**PROBLEM DETAILS**
Below is a block of entries; repeat exactly the lines starting at the line that contains "in a single" and ending at the line that contains "illustrates configuring a query", both included.

=== MATERIAL FOR THE TASK ===

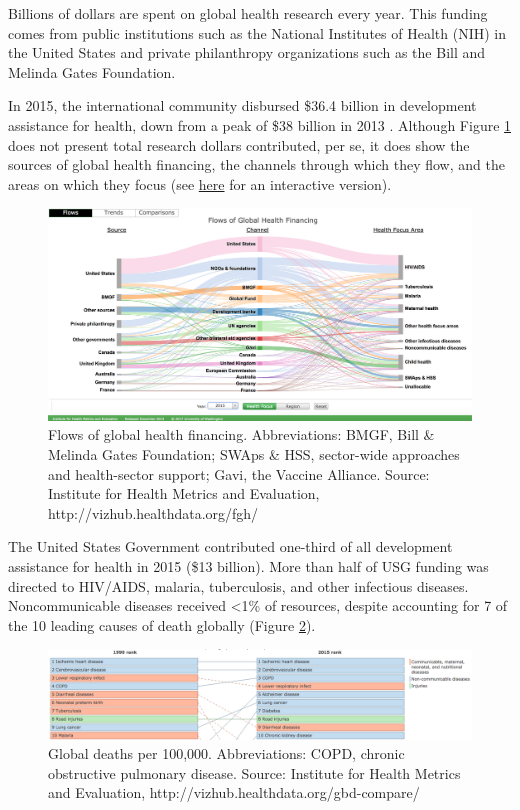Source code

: \documentclass[justified,twoside,symmetric,]{tufte-book}
\renewcommand*{\citep}[1]{{\cite{#1}}}
\begin{document}
Billions of dollars are spent on global health research every year. This funding comes from public institutions such as the National Institutes of Health (NIH) in the United States and private philanthropy organizations such as the Bill and Melinda Gates Foundation.

In 2015, the international community disbursed \$36.4 billion in development assistance for health, down from a peak of \$38 billion in 2013 \citep{ihme:2016}. Although Figure \ref{fig:funding} does not present total research dollars contributed, per se, it does show the sources of global health financing, the channels through which they flow, and the areas on which they focus (see \href{http://vizhub.healthdata.org/fgh/}{here} for an interactive version).

\begin{figure}
\includegraphics{images/ihmefunding} \caption[Flows of global health financing]{Flows of global health financing. Abbreviations: BMGF, Bill \& Melinda Gates Foundation; SWAps \& HSS, sector-wide approaches and health-sector support; Gavi, the Vaccine Alliance. Source: Institute for Health Metrics and Evaluation, http://vizhub.healthdata.org/fgh/}\label{fig:funding}
\end{figure}

The United States Government contributed one-third of all development assistance for health in 2015 (\$13 billion). More than half of USG funding was directed to HIV/AIDS, malaria, tuberculosis, and other infectious diseases. Noncommunicable diseases received \textless1\% of resources, despite accounting for 7 of the 10 leading causes of death globally (Figure \ref{fig:cod}).

\begin{figure}
\includegraphics{images/cod} \caption[Global deaths per 100,000]{Global deaths per 100,000. Abbreviations: COPD, chronic obstructive pulmonary disease. Source: Institute for Health Metrics and Evaluation, http://vizhub.healthdata.org/gbd-compare/}\label{fig:cod}
\end{figure}
\end{document}

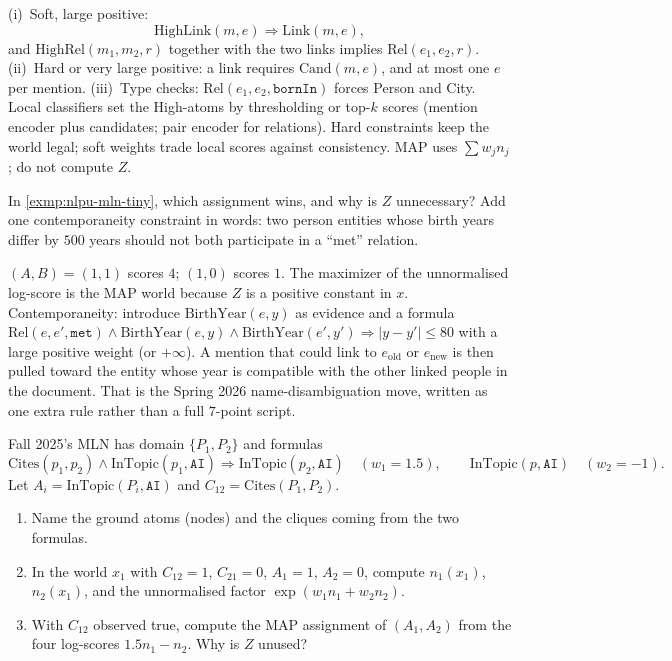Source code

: \begin{solution}
(i)~Soft, large positive:
\[
\mathrm{HighLink}(m,e)\Rightarrow\mathrm{Link}(m,e),
\]
and $\mathrm{HighRel}(m_1,m_2,r)$ together with the two links implies $\mathrm{Rel}(e_1,e_2,r)$. (ii)~Hard or very large positive: a link requires $\mathrm{Cand}(m,e)$, and at most one $e$ per mention. (iii)~Type checks: $\mathrm{Rel}(e_1,e_2,\texttt{bornIn})$ forces Person and City. Local classifiers set the High-atoms by thresholding or top-$k$ scores (mention encoder plus candidates; pair encoder for relations). Hard constraints keep the world legal; soft weights trade local scores against consistency. MAP uses $\sum w_j n_j$; do not compute $Z$.
\end{solution}

\begin{exercise}
\label{ex:nlpu-mln-map}
In \cref{exmp:nlpu-mln-tiny}, which assignment wins, and why is $Z$ unnecessary? Add one contemporaneity constraint in words: two person entities whose birth years differ by $500$ years should not both participate in a ``met'' relation.
\end{exercise}

\begin{solution}
$(A,B)=(1,1)$ scores $4$; $(1,0)$ scores $1$. The maximizer of the unnormalised log-score is the MAP world because $Z$ is a positive constant in $x$. Contemporaneity: introduce $\mathrm{BirthYear}(e,y)$ as evidence and a formula $\mathrm{Rel}(e,e',\texttt{met})\wedge\mathrm{BirthYear}(e,y)\wedge\mathrm{BirthYear}(e',y')\Rightarrow\lvert y-y'\rvert\le 80$ with a large positive weight (or $+\infty$). A mention that could link to $e_{\mathrm{old}}$ or $e_{\mathrm{new}}$ is then pulled toward the entity whose year is compatible with the other linked people in the document. That is the Spring 2026 name-disambiguation move, written as one extra rule rather than a full $7$-point script.
\end{solution}

\begin{exercise}
\label{ex:nlpu-mln-fall}
Fall 2025's MLN has domain $\{P_1,P_2\}$ and formulas
\[
\mathrm{Cites}(p_1,p_2)\wedge\mathrm{InTopic}(p_1,\texttt{AI})\Rightarrow\mathrm{InTopic}(p_2,\texttt{AI})
\quad (w_1=1.5),
\qquad
\mathrm{InTopic}(p,\texttt{AI})
\quad (w_2=-1).
\]
Let $A_i=\mathrm{InTopic}(P_i,\texttt{AI})$ and $C_{12}=\mathrm{Cites}(P_1,P_2)$.
\begin{enumerate}[label=(\alph*)]
    \item Name the ground atoms (nodes) and the cliques coming from the two formulas.
    \item In the world $x_1$ with $C_{12}=1$, $C_{21}=0$, $A_1=1$, $A_2=0$, compute $n_1(x_1)$, $n_2(x_1)$, and the unnormalised factor $\exp(w_1 n_1+w_2 n_2)$.
    \item With $C_{12}$ observed true, compute the MAP assignment of $(A_1,A_2)$ from the four log-scores $1.5n_1-n_2$. Why is $Z$ unused?
\end{enumerate}
\end{exercise}

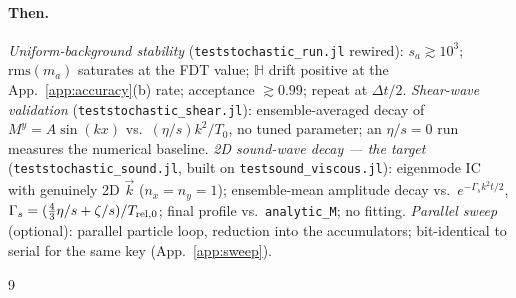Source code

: \documentclass[12pt,aps,preprint,nofootinbib,noshowkeys,noshowpacs,longbibliography,superscriptaddress,tightenlines]{revtex4-2}
\def\app#1{App.~\ref{#1}}
\begin{document}
\paragraph{Then.}
\emph{Uniform-background stability} (\texttt{teststochastic\_run.jl} rewired):
$s_a\gtrsim10^3$; $\mathrm{rms}(m_a)$ saturates at the FDT value;
$\mathbb H$ drift positive at the \app{app:accuracy}(b) rate; acceptance
$\gtrsim0.99$; repeat at $\Delta t/2$.
\emph{Shear-wave validation} (\texttt{teststochastic\_shear.jl}):
ensemble-averaged decay of $M^y=A\sin(kx)$ vs.\ $(\eta/s)k^2/T_0$, no tuned
parameter; an $\eta/s=0$ run measures the numerical baseline.
\emph{2D sound-wave decay --- the target}
(\texttt{teststochastic\_sound.jl}, built on \texttt{testsound\_viscous.jl}):
eigenmode IC with genuinely 2D $\vec k$ ($n_x=n_y=1$); ensemble-mean
amplitude decay vs.\ $e^{-\Gamma_s k^2t/2}$,
$\Gamma_s=(\tfrac43\eta/s+\zeta/s)/T_{{\rm rel},0}$; final profile vs.\
\texttt{analytic\_M}; no fitting.
\emph{Parallel sweep} (optional): parallel particle loop, reduction into the
accumulators; bit-identical to serial for the same key (\app{app:sweep}).

\begin{thebibliography}{9}
\end{thebibliography}
\end{document}

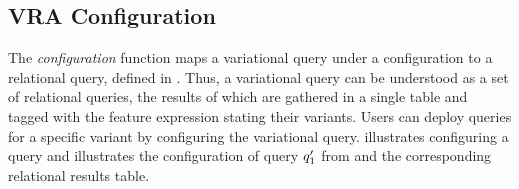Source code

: \subsection{VRA Configuration}
\label{sec:vraconf}



%

%
The \emph{configuration} function maps a variational query under
a configuration
to a relational query, defined in . Thus, a variational query 
can be understood as a set of relational queries, the results of which are gathered
in a single table and tagged with the feature expression stating their variants.
%
Users can deploy queries for a specific variant by configuring 
the variational query.
%
 illustrates configuring a query
and  illustrates the configuration of query $\VVal {\vQ_1}$ from  and the corresponding relational results table.

%


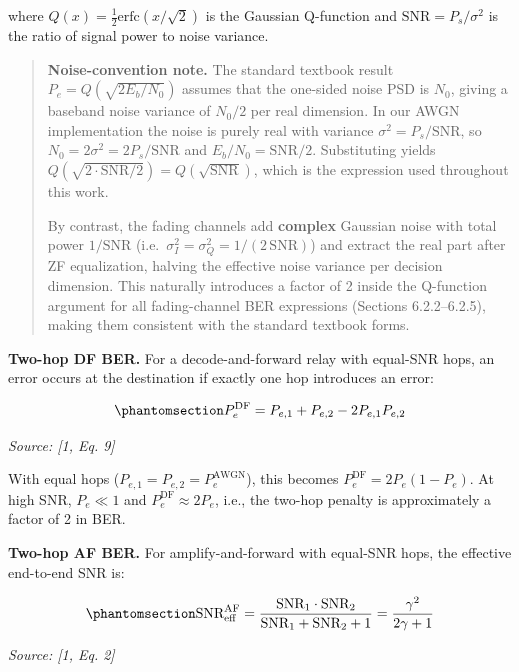where \(Q(x) = \frac{1}{2}\text{erfc}(x/\sqrt{2})\) is the Gaussian Q-function and \(\text{SNR} = P_s / \sigma^2\) is the ratio of signal power to noise variance.

\begin{quote}
\textbf{Noise-convention note.} The standard textbook result \(P_e = Q(\sqrt{2 E_b/N_0})\) assumes that the one-sided noise PSD is \(N_0\), giving a baseband noise variance of \(N_0/2\) per real dimension. In our AWGN implementation the noise is purely real with variance \(\sigma^2 = P_s/\text{SNR}\), so \(N_0 = 2\sigma^2 = 2P_s/\text{SNR}\) and \(E_b/N_0 = \text{SNR}/2\). Substituting yields \(Q(\sqrt{2 \cdot \text{SNR}/2}) = Q(\sqrt{\text{SNR}})\), which is the expression used throughout this work.

By contrast, the fading channels add \textbf{complex} Gaussian noise with total power \(1/\text{SNR}\) (i.e.~\(\sigma_I^2 = \sigma_Q^2 = 1/(2\,\text{SNR})\)) and extract the real part after ZF equalization, halving the effective noise variance per decision dimension. This naturally introduces a factor of 2 inside the Q-function argument for all fading-channel BER expressions (Sections 6.2.2--6.2.5), making them consistent with the standard textbook forms.
\end{quote}

\textbf{Two-hop DF BER.} For a decode-and-forward relay with equal-SNR hops, an error occurs at the destination if exactly one hop introduces an error:

\begin{equation}\protect\phantomsection\label{eq:df-ber-awgn}{P_e^{\text{DF}} = P_{e,1} + P_{e,2} - 2P_{e,1}P_{e,2}
}\end{equation} \par{\small\textit{Source: [1, Eq. 9]}}

With equal hops (\(P_{e,1} = P_{e,2} = P_e^{\text{AWGN}}\)), this becomes \(P_e^{\text{DF}} = 2P_e(1 - P_e)\). At high SNR, \(P_e \ll 1\) and \(P_e^{\text{DF}} \approx 2P_e\), i.e., the two-hop penalty is approximately a factor of 2 in BER.

\textbf{Two-hop AF BER.} For amplify-and-forward with equal-SNR hops, the effective end-to-end SNR is:

\begin{equation}\protect\phantomsection\label{eq:af-snr-eff}{\text{SNR}_{\text{eff}}^{\text{AF}} = \frac{\text{SNR}_1 \cdot \text{SNR}_2}{\text{SNR}_1 + \text{SNR}_2 + 1} = \frac{\gamma^2}{2\gamma + 1}
}\end{equation} \par{\small\textit{Source: [1, Eq. 2]}}

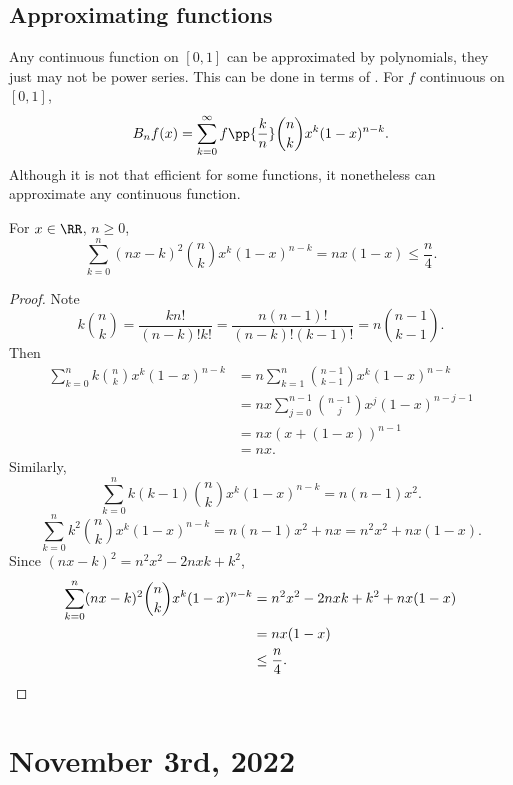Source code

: \documentclass[11pt]{scrartcl}
\numberwithin{equation}{section}
\begin{document}
\subsection{Approximating functions}
Any continuous function on $[0,1]$ can be approximated by polynomials, 
they just may not be power series. This can be done in 
terms of . For $f$ continuous on $[0,1]$,
\[
    B_nf(x) = \sum_{k=0}^{\infty}f\pp{\frac{k}{n}}\binom{n}{k}x^k(1-x)^{n-k}.
\]
Although it is not that efficient for some functions, it 
nonetheless can approximate any continuous function.

\begin{lemma}
    For $x\in\RR$, $n\geq0$,
    \[
        \sum_{k=0}^{n}(nx-k)^2\binom{n}{k}x^k(1-x)^{n-k}=nx(1-x)\leq \frac{n}{4}.
    \]
\end{lemma}

\begin{proof}
    Note 
    \[
        k\binom{n}{k}=\frac{kn!}{(n-k)!k!} = \frac{n(n-1)!}{(n-k)!(k-1)!}
        =n\binom{n-1}{k-1}.
    \]
    Then
    \begin{align*}
        \sum_{k=0}^{n}k\binom{n}{k}x^k(1-x)^{n-k} &= n \sum_{k=1}^{n}\binom{n-1}{k-1}x^k(1-x)^{n-k} \\
        &= nx \sum_{j=0}^{n-1}\binom{n-1}{j}x^j(1-x)^{n-j-1} \\
        &= nx (x+(1-x))^{n-1} \\
        &= nx.
    \end{align*}
    Similarly, 
    \[
        \sum_{k=0}^{n}k(k-1)\binom{n}{k}x^k(1-x)^{n-k}=n(n-1)x^2.
    \]
    \[
        \sum_{k=0}^{n}k^2\binom{n}{k}x^k(1-x)^{n-k} = n(n-1)x^2+nx = n^2x^2+nx(1-x).
    \]
    Since $(nx-k)^2=n^2x^2-2nxk+k^2$, 
    \begin{align*}
        \sum_{k=0}^{n}(nx-k)^2\binom{n}{k}x^k(1-x)^{n-k} &= n^2x^2-2nxk+k^2 + nx(1-x) \\
        &= nx(1-x)\\
        &\leq \frac{n}{4}.\qedhere
    \end{align*}
\end{proof}

\clearpage
\section{November 3rd, 2022}
\end{document}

===

**EXERCISE SOLUTION**
in a single table and tagged with the feature expression stating their variants.
%
Users can deploy queries for a specific variant by configuring 
the variational query.
%
 illustrates configuring a query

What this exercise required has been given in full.